Overlapping regions increase the flexibility of how the regions can be mapped onto physical memory devices in the system. You can also use the overlapping properties to specify a background region. For example, you might have a number of physical memory areas sparsely distributed across the 4GB address space. If a programming error occurs, the processor might issue an address that does not fall into any defined region.

If the address that the processor issues falls outside any of the defined regions, the MPU is hard-wired to abort the access. That is, all accesses for an address that is not mapped to a region in the MPU generate a background fault. You can override this behavior by programming region 0 as a 4GB background region. In this way, if the address does not fall into any of the other 11 or 15 regions, the attributes and access permissions you specified for region 0 control the access.

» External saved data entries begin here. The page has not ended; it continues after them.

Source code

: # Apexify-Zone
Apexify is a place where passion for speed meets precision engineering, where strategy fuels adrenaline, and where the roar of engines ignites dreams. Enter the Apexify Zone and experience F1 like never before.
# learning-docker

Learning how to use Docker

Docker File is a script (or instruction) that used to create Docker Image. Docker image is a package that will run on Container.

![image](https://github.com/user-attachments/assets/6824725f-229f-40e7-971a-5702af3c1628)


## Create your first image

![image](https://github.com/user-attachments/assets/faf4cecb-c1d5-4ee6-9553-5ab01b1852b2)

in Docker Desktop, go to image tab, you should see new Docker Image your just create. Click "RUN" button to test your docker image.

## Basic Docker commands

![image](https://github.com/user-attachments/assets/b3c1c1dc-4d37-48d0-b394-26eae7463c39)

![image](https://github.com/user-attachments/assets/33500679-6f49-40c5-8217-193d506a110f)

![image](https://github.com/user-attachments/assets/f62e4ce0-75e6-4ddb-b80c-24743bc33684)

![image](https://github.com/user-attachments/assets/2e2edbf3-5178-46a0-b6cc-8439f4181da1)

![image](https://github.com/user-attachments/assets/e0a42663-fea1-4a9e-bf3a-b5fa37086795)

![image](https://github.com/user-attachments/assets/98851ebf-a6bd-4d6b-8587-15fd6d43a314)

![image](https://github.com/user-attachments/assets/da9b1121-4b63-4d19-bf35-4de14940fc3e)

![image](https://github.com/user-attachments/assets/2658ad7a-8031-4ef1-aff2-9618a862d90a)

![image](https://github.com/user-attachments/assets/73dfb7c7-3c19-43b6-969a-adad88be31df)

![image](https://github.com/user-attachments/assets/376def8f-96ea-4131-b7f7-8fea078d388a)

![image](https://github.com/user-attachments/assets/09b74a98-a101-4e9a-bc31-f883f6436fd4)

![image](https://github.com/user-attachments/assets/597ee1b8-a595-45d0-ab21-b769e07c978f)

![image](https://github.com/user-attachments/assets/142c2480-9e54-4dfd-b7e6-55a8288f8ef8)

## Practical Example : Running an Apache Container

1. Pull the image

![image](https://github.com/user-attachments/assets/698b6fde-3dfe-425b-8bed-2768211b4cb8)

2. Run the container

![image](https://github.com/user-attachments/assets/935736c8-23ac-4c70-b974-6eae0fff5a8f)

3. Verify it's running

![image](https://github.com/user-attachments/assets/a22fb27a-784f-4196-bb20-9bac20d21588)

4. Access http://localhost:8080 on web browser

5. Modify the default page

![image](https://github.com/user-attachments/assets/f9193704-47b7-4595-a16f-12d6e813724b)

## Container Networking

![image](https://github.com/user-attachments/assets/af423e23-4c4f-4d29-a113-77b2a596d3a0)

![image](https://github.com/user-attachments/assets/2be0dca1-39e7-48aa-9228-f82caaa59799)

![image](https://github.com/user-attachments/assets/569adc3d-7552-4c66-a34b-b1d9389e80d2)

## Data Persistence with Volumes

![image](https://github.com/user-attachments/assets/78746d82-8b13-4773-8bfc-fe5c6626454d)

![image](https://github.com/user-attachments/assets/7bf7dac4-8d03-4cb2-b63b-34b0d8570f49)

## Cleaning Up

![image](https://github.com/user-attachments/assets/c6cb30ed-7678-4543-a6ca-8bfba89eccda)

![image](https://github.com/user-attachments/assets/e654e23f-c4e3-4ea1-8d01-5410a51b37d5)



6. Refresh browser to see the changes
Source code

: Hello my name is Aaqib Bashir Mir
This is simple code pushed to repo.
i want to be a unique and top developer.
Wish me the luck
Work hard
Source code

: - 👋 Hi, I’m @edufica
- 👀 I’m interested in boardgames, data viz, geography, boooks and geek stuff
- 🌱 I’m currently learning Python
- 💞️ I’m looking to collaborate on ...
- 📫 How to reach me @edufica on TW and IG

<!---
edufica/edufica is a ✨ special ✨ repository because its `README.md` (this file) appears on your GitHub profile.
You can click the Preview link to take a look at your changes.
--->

In privileged modes, you can also override this behavior by setting the BR bit, bit[17], of the SCTLR. This causes privileged accesses that fall outside any of the defined regions to use the default memory map. User mode accesses to this background region cause faults.

TCM regions

Any memory address that you configure to be accessed using a TCM is mapped as having Normal, Non-shareable type attributes, regardless of the attributes of any MPU region that the address also belongs to. Access permissions for an address in a TCM region are preserved from the MPU region that the address also belongs to. For more information, see System configurability and QoS and Instruction and data TCM.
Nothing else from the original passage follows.